EXERCISE GOAL
Report the number of lines in the data below that hold "false", without any other words.

○ ○ ○ ○

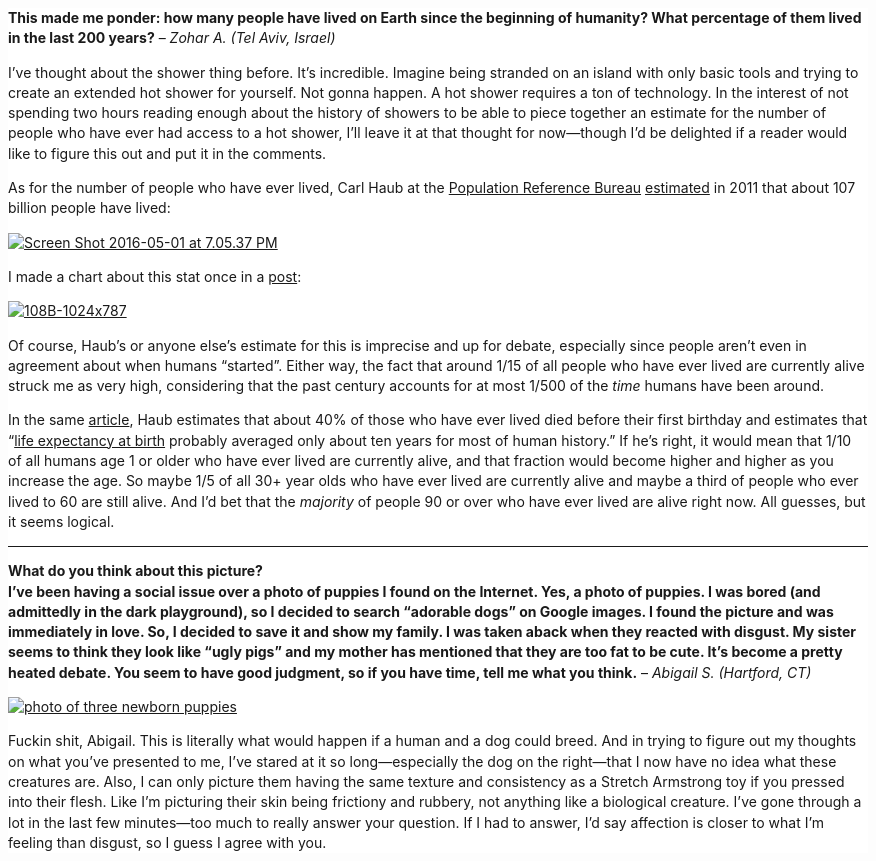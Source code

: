 **This made me ponder: how many people have lived on Earth since the beginning of humanity? What percentage of them lived in the last 200 years?** – _Zohar A. (Tel Aviv, Israel)_

I’ve thought about the shower thing before. It’s incredible. Imagine being stranded on an island with only basic tools and trying to create an extended hot shower for yourself. Not gonna happen. A hot shower requires a ton of technology. In the interest of not spending two hours reading enough about the history of showers to be able to piece together an estimate for the number of people who have ever had access to a hot shower, I’ll leave it at that thought for now—though I’d be delighted if a reader would like to figure this out and put it in the comments.

As for the number of people who have ever lived, Carl Haub at the [Population Reference Bureau](http://www.prb.org/) [estimated](http://www.prb.org/pdf/PT_novdec02.pdf) in 2011 that about 107 billion people have lived:

[![Screen Shot 2016-05-01 at 7.05.37 PM](https://waitbutwhy.com/wp-content/uploads/2016/08/Screen-Shot-2016-05-01-at-7.05.37-PM.png)](https://waitbutwhy.com/wp-content/uploads/2016/08/Screen-Shot-2016-05-01-at-7.05.37-PM.png)

I made a chart about this stat once in a [post](https://waitbutwhy.com/2015/03/7-3-billion-people-one-building.html):

[![108B-1024x787](https://waitbutwhy.com/wp-content/uploads/2016/08/108B-1024x787.png)](https://waitbutwhy.com/wp-content/uploads/2016/08/108B-1024x787.png)

Of course, Haub’s or anyone else’s estimate for this is imprecise and up for debate, especially since people aren’t even in agreement about when humans “started”. Either way, the fact that around 1/15 of all people who have ever lived are currently alive struck me as very high, considering that the past century accounts for at most 1/500 of the _time_ humans have been around.

In the same [article](http://www.prb.org/pdf/PT_novdec02.pdf), Haub estimates that about 40% of those who have ever lived died before their first birthday and estimates that “[life expectancy at birth](https://en.wikipedia.org/wiki/Life_expectancy_at_birth) probably averaged only about ten years for most of human history.” If he’s right, it would mean that 1/10 of all humans age 1 or older who have ever lived are currently alive, and that fraction would become higher and higher as you increase the age. So maybe 1/5 of all 30+ year olds who have ever lived are currently alive and maybe a third of people who ever lived to 60 are still alive. And I’d bet that the _majority_ of people 90 or over who have ever lived are alive right now. All guesses, but it seems logical.

___________

**What do you think about this picture?**  
**I’ve been having a social issue over a photo of puppies I found on the Internet. Yes, a photo of puppies. I was bored (and admittedly in the dark playground), so I decided to search “adorable dogs” on Google images. I found the picture and was immediately in love. So, I decided to save it and show my family. I was taken aback when they reacted with disgust. My sister seems to think they look like “ugly pigs” and my mother has mentioned that they are too fat to be cute. It’s become a pretty heated debate. You seem to have good judgment, so if you have time, tell me what you think.** – _Abigail_ _S. (Hartford, CT)_

[![photo of three newborn puppies](https://www.dumpaday.com/wp-content/uploads/2014/02/feeding-the-cute-puppies.jpg)](https://www.dumpaday.com/wp-content/uploads/2014/02/feeding-the-cute-puppies.jpg)

Fuckin shit, Abigail. This is literally what would happen if a human and a dog could breed. And in trying to figure out my thoughts on what you’ve presented to me, I’ve stared at it so long—especially the dog on the right—that I now have no idea what these creatures are. Also, I can only picture them having the same texture and consistency as a Stretch Armstrong toy if you pressed into their flesh. Like I’m picturing their skin being frictiony and rubbery, not anything like a biological creature. I’ve gone through a lot in the last few minutes—too much to really answer your question. If I had to answer, I’d say affection is closer to what I’m feeling than disgust, so I guess I agree with you.
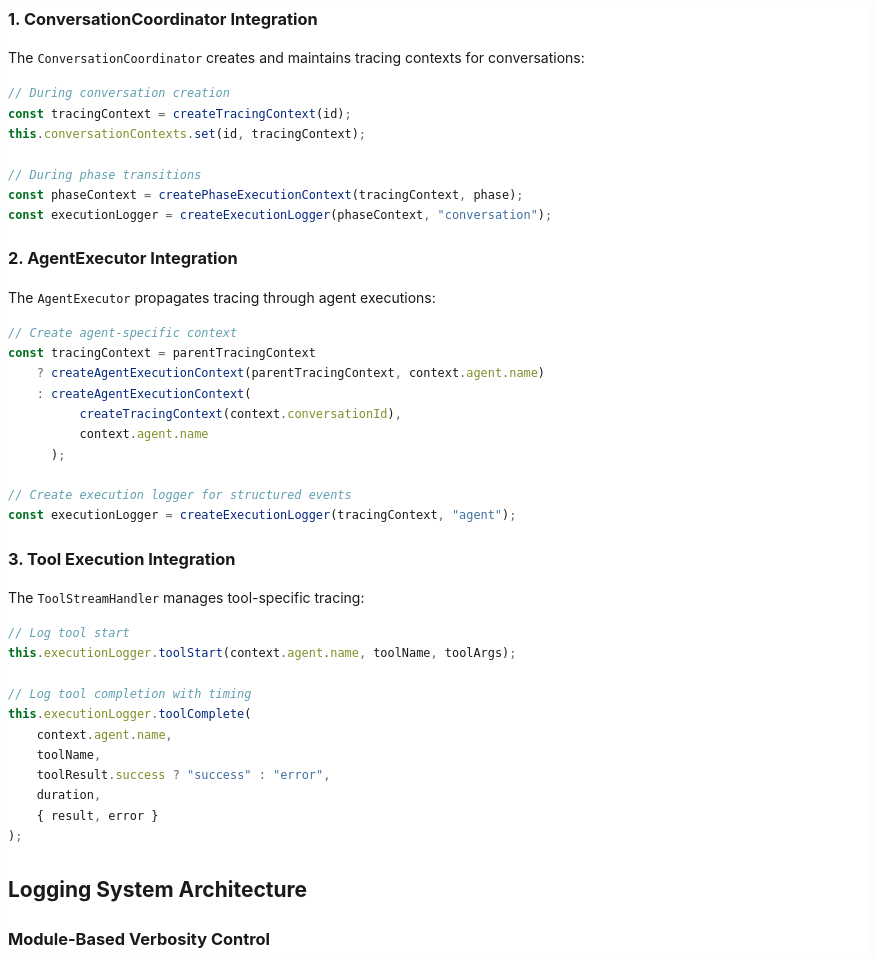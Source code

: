 ### 1. ConversationCoordinator Integration

The `ConversationCoordinator` creates and maintains tracing contexts for conversations:

```typescript
// During conversation creation
const tracingContext = createTracingContext(id);
this.conversationContexts.set(id, tracingContext);

// During phase transitions
const phaseContext = createPhaseExecutionContext(tracingContext, phase);
const executionLogger = createExecutionLogger(phaseContext, "conversation");
```

### 2. AgentExecutor Integration

The `AgentExecutor` propagates tracing through agent executions:

```typescript
// Create agent-specific context
const tracingContext = parentTracingContext
    ? createAgentExecutionContext(parentTracingContext, context.agent.name)
    : createAgentExecutionContext(
          createTracingContext(context.conversationId),
          context.agent.name
      );

// Create execution logger for structured events
const executionLogger = createExecutionLogger(tracingContext, "agent");
```

### 3. Tool Execution Integration

The `ToolStreamHandler` manages tool-specific tracing:

```typescript
// Log tool start
this.executionLogger.toolStart(context.agent.name, toolName, toolArgs);

// Log tool completion with timing
this.executionLogger.toolComplete(
    context.agent.name,
    toolName,
    toolResult.success ? "success" : "error",
    duration,
    { result, error }
);
```

## Logging System Architecture

### Module-Based Verbosity Control
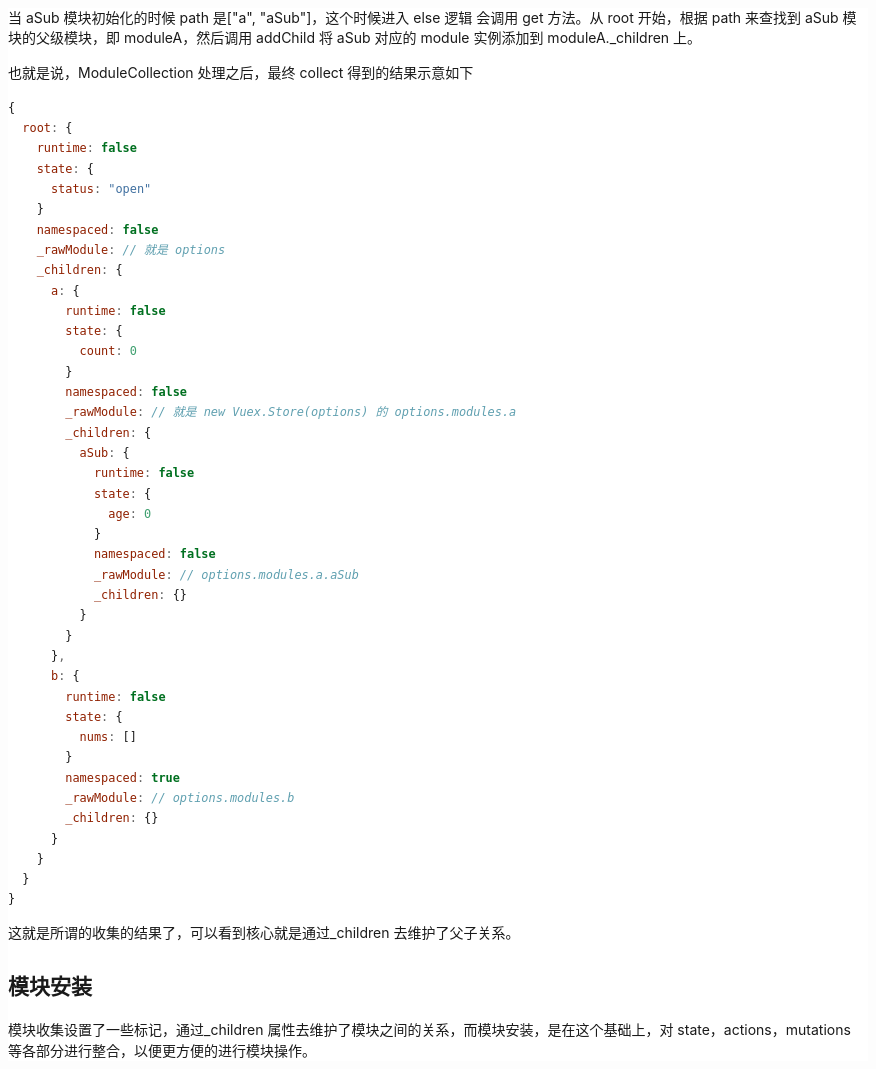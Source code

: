 当 aSub 模块初始化的时候 path 是["a", "aSub"]，这个时候进入 else 逻辑 会调用 get 方法。从 root 开始，根据 path 来查找到 aSub 模块的父级模块，即 moduleA，然后调用 addChild 将 aSub 对应的 module 实例添加到 moduleA.\_children 上。

也就是说，ModuleCollection 处理之后，最终 collect 得到的结果示意如下

```js
{
  root: {
    runtime: false
    state: {
      status: "open"
    }
    namespaced: false
    _rawModule: // 就是 options
    _children: {
      a: {
        runtime: false
        state: {
          count: 0
        }
        namespaced: false
        _rawModule: // 就是 new Vuex.Store(options) 的 options.modules.a
        _children: {
          aSub: {
            runtime: false
            state: {
              age: 0
            }
            namespaced: false
            _rawModule: // options.modules.a.aSub
            _children: {}
          }
        }
      },
      b: {
        runtime: false
        state: {
          nums: []
        }
        namespaced: true
        _rawModule: // options.modules.b
        _children: {}
      }
    }
  }
}
```

这就是所谓的收集的结果了，可以看到核心就是通过\_children 去维护了父子关系。

## 模块安装

模块收集设置了一些标记，通过\_children 属性去维护了模块之间的关系，而模块安装，是在这个基础上，对 state，actions，mutations 等各部分进行整合，以便更方便的进行模块操作。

○ ○ ○ ○

OUTPUT OF THE TASK
7